A lancinada criança foi sacudida até as raízes. Algo como um longo desmoronamento interior turvou a sua visão edênica e revelou-lhe, de repente, a solidão:

     ...................................................................
     e agora, sentados, chorando a orfandade,
     esquecemos as pontes e a beleza dos lagos. 
     Diante de nós ficaram apenas a areia e as traves
     ruínas do celeiro e as montanhas sem árvores.
     Somos herdeiros de uma casa decadente, 
     cuja madeira apodrece, e as malhadas cabras
     vêm tosquiar o pouco do capim que ali cresce. 
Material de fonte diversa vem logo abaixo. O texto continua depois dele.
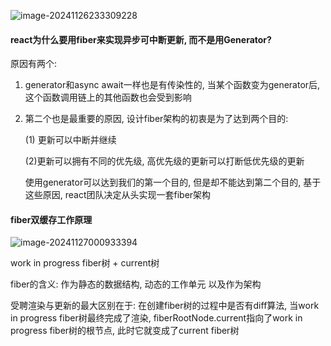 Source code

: ![image-20241126233309228](C:\Users\莫松华\AppData\Roaming\Typora\typora-user-images\image-20241126233309228.png)

#### react为什么要用fiber来实现异步可中断更新, 而不是用Generator?

原因有两个:

1. generator和async await一样也是有传染性的, 当某个函数变为generator后, 这个函数调用链上的其他函数也会受到影响

2. 第二个也是最重要的原因, 设计fiber架构的初衷是为了达到两个目的: 

   (1) 更新可以中断并继续

   (2)更新可以拥有不同的优先级, 高优先级的更新可以打断低优先级的更新

   使用generator可以达到我们的第一个目的, 但是却不能达到第二个目的, 基于这些原因, react团队决定从头实现一套fiber架构



#### fiber双缓存工作原理

![image-20241127000933394](C:\Users\莫松华\AppData\Roaming\Typora\typora-user-images\image-20241127000933394.png)

work in progress fiber树 + current树 

fiber的含义: 作为静态的数据结构, 动态的工作单元 以及作为架构

受聘渲染与更新的最大区别在于: 在创建fiber树的过程中是否有diff算法, 当work in progress fiber树最终完成了渲染, fiberRootNode.current指向了work in progress fiber树的根节点, 此时它就变成了current fiber树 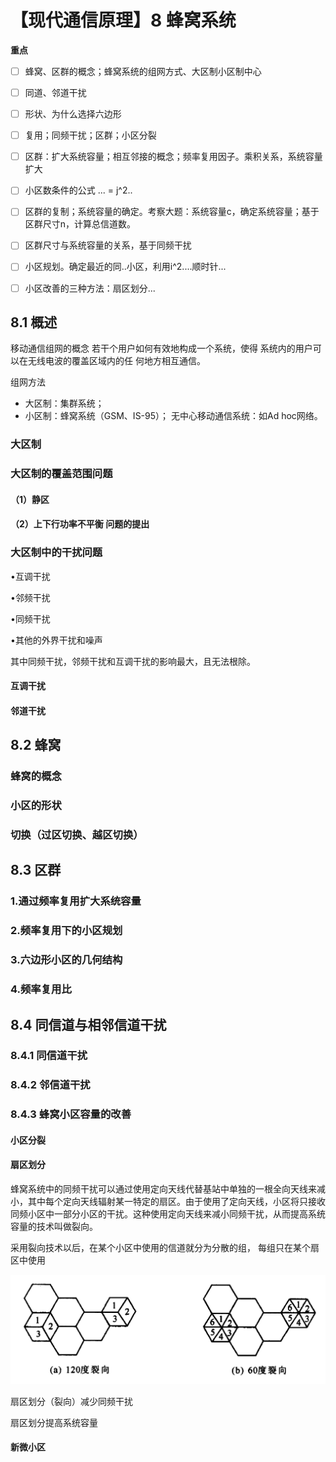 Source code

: # 【现代通信原理】8 蜂窝系统

**重点**

- [ ] 蜂窝、区群的概念；蜂窝系统的组网方式、大区制小区制中心
- [ ] 同道、邻道干扰
- [ ] 形状、为什么选择六边形
- [ ] 复用；同频干扰；区群；小区分裂
- [ ] 区群：扩大系统容量；相互邻接的概念；频率复用因子。乘积关系，系统容量扩大
- [ ] 小区数条件的公式 ... = j^2..
- [ ] 区群的复制；系统容量的确定。考察大题：系统容量c，确定系统容量；基于区群尺寸n，计算总信道数。
- [ ] 区群尺寸与系统容量的关系，基于同频干扰
- [ ] 小区规划。确定最近的同..小区，利用i^2....顺时针...
- [ ] 小区改善的三种方法：扇区划分...



## 8.1 概述

移动通信组网的概念
若干个用户如何有效地构成一个系统，使得 系统内的用户可以在无线电波的覆盖区域内的任 何地方相互通信。

组网方法

- 大区制：集群系统；
- 小区制：蜂窝系统（GSM、IS-95）；  无中心移动通信系统：如Ad hoc网络。

### 大区制



### 大区制的覆盖范围问题

#### （1）静区

#### （2）上下行功率不平衡 问题的提出

### 大区制中的干扰问题

•互调干扰

•邻频干扰

•同频干扰

•其他的外界干扰和噪声

其中同频干扰，邻频干扰和互调干扰的影响最大，且无法根除。

#### 互调干扰

#### 邻道干扰





## 8.2 蜂窝

### 蜂窝的概念

### 小区的形状

### 切换（过区切换、越区切换）



## 8.3 区群

### 1.通过频率复用扩大系统容量

### 2.频率复用下的小区规划

### 3.六边形小区的几何结构

### 4.频率复用比





## 8.4 同信道与相邻信道干扰

### 8.4.1 同信道干扰

### 8.4.2 邻信道干扰

### 8.4.3 蜂窝小区容量的改善

#### 小区分裂

#### 扇区划分

蜂窝系统中的同频干扰可以通过使用定向天线代替基站中单独的一根全向天线来减小，其中每个定向天线辐射某一特定的扇区。由于使用了定向天线，小区将只接收同频小区中一部分小区的干扰。这种使用定向天线来减小同频干扰，从而提高系统容量的技术叫做裂向。

采用裂向技术以后，在某个小区中使用的信道就分为分散的组，
每组只在某个扇区中使用

![扇区划分](【现代通信原理】蜂窝系统/扇区划分.png)



扇区划分（裂向）减少同频干扰  

扇区划分提高系统容量



#### 新微小区


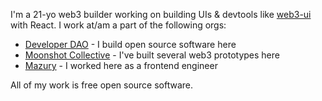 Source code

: I'm a 21-yo web3 builder working on building UIs & devtools like [web3-ui](https://github.com/developer-dao/web3-ui) with React. I work at/am a part of the following orgs:

- [Developer DAO](https://github.com/developer-dao) - I build open source software here
- [Moonshot Collective](https://github.com/moonshotcollective) - I've built several web3 prototypes here
- [Mazury](https://github.com/mazurylabs) - I worked here as a frontend engineer

All of my work is free open source software.
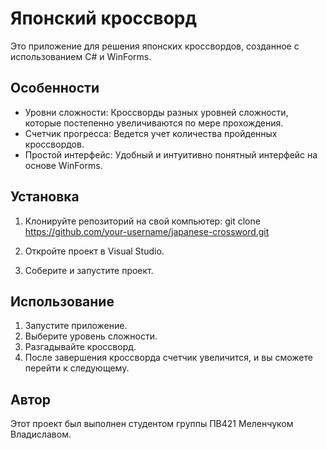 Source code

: # Японский кроссворд

Это приложение для решения японских кроссвордов, созданное с использованием C# и WinForms.

## Особенности

- Уровни сложности: Кроссворды разных уровней сложности, которые постепенно увеличиваются по мере прохождения.
- Счетчик прогресса: Ведется учет количества пройденных кроссвордов.
- Простой интерфейс: Удобный и интуитивно понятный интерфейс на основе WinForms.

## Установка

1. Клонируйте репозиторий на свой компьютер:
        git clone https://github.com/your-username/japanese-crossword.git
    

2. Откройте проект в Visual Studio.

3. Соберите и запустите проект.

## Использование

1. Запустите приложение.
2. Выберите уровень сложности.
3. Разгадывайте кроссворд.
4. После завершения кроссворда счетчик увеличится, и вы сможете перейти к следующему.

## Автор

Этот проект был выполнен студентом группы ПВ421 Меленчуком Владиславом.
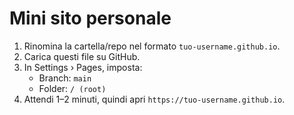 # Mini sito personale

1. Rinomina la cartella/repo nel formato `tuo-username.github.io`.
2. Carica questi file su GitHub.
3. In Settings › Pages, imposta:
   * Branch: `main`
   * Folder: `/ (root)`
4. Attendi 1–2 minuti, quindi apri `https://tuo-username.github.io`.
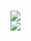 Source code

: <br>

![](https://files.catbox.moe/nwhcuo.webp) 
<br>
![](https://komarev.com/ghpvc/?username=dogism&color=900D06)

<br>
          Feita a tentativa de preenchimento do desmedido vácuo restabeleceu-se o equilíbrio sobre o chão caótico dos valores competitivos do grupo. O triunfo foi total, porquanto a vontade indesviável empolgou a alavanca da engrenagem e fê-la à destinação poética, repôs a vida de Alberto no mesmo leito por onde fluíra a do pai. A convivência, mais do que isso , a consubstancialidade lírica foi, pouco a pouco, plasmando os dois seres numa pessoa única, de tal modo que não se pode mais, a rigor, falar em um só Alberto, ou em um só Antônio, antes um ANTONALBERTO é a criatura nova que emerge dessa comunhão. Até mesmo os traços de um se repetem por sob o talhe fisionômico do outro, reproduzindo, no plano físico, a fusão perfeita operada no plano espiritual.
Eis a última confidência do poeta, a tomar a si mesmo como interlocutor:
 

     Como afagar a tua testa
     sem tocar na sua cabeça
     antiga e longa, em constante
     repouso, ermo e tristeza? 
     Como aceitar tuas mãos
     sem pegar nos dedos magros
     que se cruzavam no peito
     ou desatavam as amarras
     que prendiam os pés das aves 
     e a ressaca dos cabelos? 

     Alberto, as mãos de Antônio
     não tinham rugas nem pêlos.

     Teus olhos estão nos olhos
     do velho, a boca na sua, 
     aquela mesma inocência, 
     o mesmo amor pelos trastes, 
     o mesmo corpo recurvo,
     o mesmo queixo de quarto-
     crescente, a mesma certeza
     do gado a mugir no pasto.

     Ah, velho! ah, menino! nasce
     de um rosto a carne do outro.

          Desconhecemos, na moderna poesia brasileira, uma elegias  tão carregada de emoção, tão pateticamente bela quanto essa criação impecável. Não se trata, todavia, de um desabafo, de um desbordamento temperamental. A consumada técnica do artista mantém, de ponta a ponta, a torrente de fervor prisioneira de uma construção que, posto rigorosa, ostenta a flexibilidade e o eslance de um animal jovem. A tessitura das rimas internas, os finos acordes das toantes, a sutil orquestração verbal, o primoroso domínio do metro curto, bem como da linha polimétrica, todas essas qualidades virtuosísticas patenteiam-se na fatura modelar de “As Cousas Simples”. O livro inteiro, aliás, penetra-se de um apuro formal raro. O poeta enfrenta galhardamente o desafio da composição sem um único revés. 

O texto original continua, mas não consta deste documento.